Classic safe withdrawal rates studies such as the works of William Bengen and the Trinity study investigate sustainable withdrawal rates from rolling periods of the historical data, giving us an idea about what would have worked in the past. For a 30-year retirement period, we can learn about the historical sustainable withdrawal rates beginning up to 30 years ago. The question remains as to whether those past outcomes provide sufficient insight about what can reasonably be expected to work for more recent retirees.
It does not follow that we can extrapolate the historical success rates from the Trinity study forward and apply them to future retirees. But this was known well even before the Trinity study was ever written in the first place. Understanding about this comes from the theory of life-cycle finance, which had gotten moving with independent works by Nobel laureates Paul Samuelson and Robert Merton, both published in the same August 1969 journal issue of Review of Economics and Statistics. Before getting into more detail about that, just who was the first to link withdrawal rates to valuations?
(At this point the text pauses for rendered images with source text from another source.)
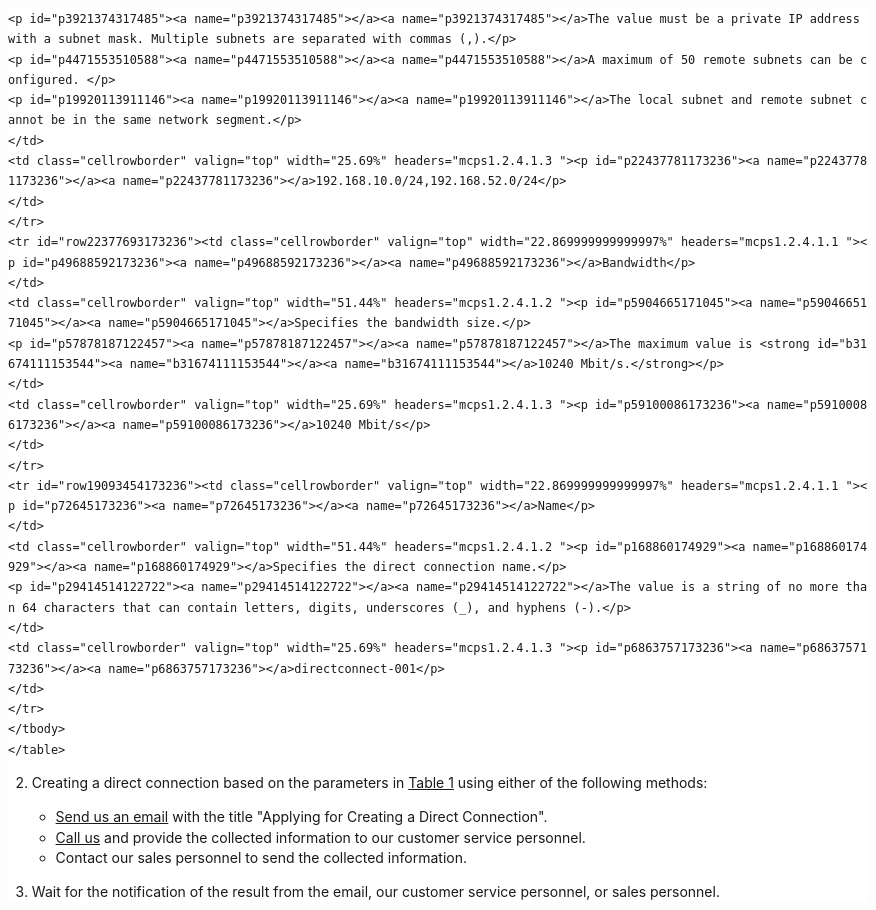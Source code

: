     <p id="p3921374317485"><a name="p3921374317485"></a><a name="p3921374317485"></a>The value must be a private IP address with a subnet mask. Multiple subnets are separated with commas (,).</p>
    <p id="p4471553510588"><a name="p4471553510588"></a><a name="p4471553510588"></a>A maximum of 50 remote subnets can be configured. </p>
    <p id="p19920113911146"><a name="p19920113911146"></a><a name="p19920113911146"></a>The local subnet and remote subnet cannot be in the same network segment.</p>
    </td>
    <td class="cellrowborder" valign="top" width="25.69%" headers="mcps1.2.4.1.3 "><p id="p22437781173236"><a name="p22437781173236"></a><a name="p22437781173236"></a>192.168.10.0/24,192.168.52.0/24</p>
    </td>
    </tr>
    <tr id="row22377693173236"><td class="cellrowborder" valign="top" width="22.869999999999997%" headers="mcps1.2.4.1.1 "><p id="p49688592173236"><a name="p49688592173236"></a><a name="p49688592173236"></a>Bandwidth</p>
    </td>
    <td class="cellrowborder" valign="top" width="51.44%" headers="mcps1.2.4.1.2 "><p id="p5904665171045"><a name="p5904665171045"></a><a name="p5904665171045"></a>Specifies the bandwidth size.</p>
    <p id="p57878187122457"><a name="p57878187122457"></a><a name="p57878187122457"></a>The maximum value is <strong id="b31674111153544"><a name="b31674111153544"></a><a name="b31674111153544"></a>10240 Mbit/s.</strong></p>
    </td>
    <td class="cellrowborder" valign="top" width="25.69%" headers="mcps1.2.4.1.3 "><p id="p59100086173236"><a name="p59100086173236"></a><a name="p59100086173236"></a>10240 Mbit/s</p>
    </td>
    </tr>
    <tr id="row19093454173236"><td class="cellrowborder" valign="top" width="22.869999999999997%" headers="mcps1.2.4.1.1 "><p id="p72645173236"><a name="p72645173236"></a><a name="p72645173236"></a>Name</p>
    </td>
    <td class="cellrowborder" valign="top" width="51.44%" headers="mcps1.2.4.1.2 "><p id="p168860174929"><a name="p168860174929"></a><a name="p168860174929"></a>Specifies the direct connection name.</p>
    <p id="p29414514122722"><a name="p29414514122722"></a><a name="p29414514122722"></a>The value is a string of no more than 64 characters that can contain letters, digits, underscores (_), and hyphens (-).</p>
    </td>
    <td class="cellrowborder" valign="top" width="25.69%" headers="mcps1.2.4.1.3 "><p id="p6863757173236"><a name="p6863757173236"></a><a name="p6863757173236"></a>directconnect-001</p>
    </td>
    </tr>
    </tbody>
    </table>

2.  Creating a direct connection based on the parameters in  [Table 1](#table27593495173236)  using either of the following methods:
    -   [Send us an email](https://docs.otc.t-systems.com/en-us/public/learnmore.html)  with the title "Applying for Creating a Direct Connection".
    -   [Call us](https://docs.otc.t-systems.com/en-us/public/learnmore.html)  and provide the collected information to our customer service personnel.
    -   Contact our sales personnel to send the collected information.

3.  Wait for the notification of the result from the email, our customer service personnel, or sales personnel.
An alternative way to look at the historical data is to consider not just the past withdrawal rate outcomes, but rather to consider how past withdrawal rates were related to the retirement date values of the underlying sources of returns. The methodology for doing this was provided in a 1998 article by John Campbell and Robert Shiller, "Valuation Ratios and the Long-Run Stock Market Outlook," from the Journal of Portfolio Management. Campbell and Shiller found predictive power for market valuations to explain real stock returns over the subsequent 10 years. Sustainable withdrawal rates from a diversified portfolio including stocks can also be expected to also share this relationship with market valuations. The real credit for establishing this link belongs to Campbell and Shiller.
But getting back to life-cycle finance, Campbell and Shiller may not feel much pride in receiving credit for this ’discovery.’ They are both financial economists who are trained in life-cycle finance theory, which views hedging (such as with a bond ladder) and insuring (such as with fixed income annuities) as important risk management tools beyond precautionary savings (saving enough to use a ‘safe’ withdrawal rate) and portfolio diversification. They might even find it rather perplexing that people talk about ‘safe withdrawal rates’ from a portfolio of volatile assets. After all, look at what can happen to stock markets.
Life-cycle finance tells us that current market conditions are much more relevant than historical averages. Rather than using historical averages to define our capital market expectations, we can get better information about this by looking at the term structure of interest rates and the implications for expected returns and volatilities provided by the prices of various financial derivatives. Financial economists have been saying this since the 1970s. Campbell and Shiller’s work follows along those lines.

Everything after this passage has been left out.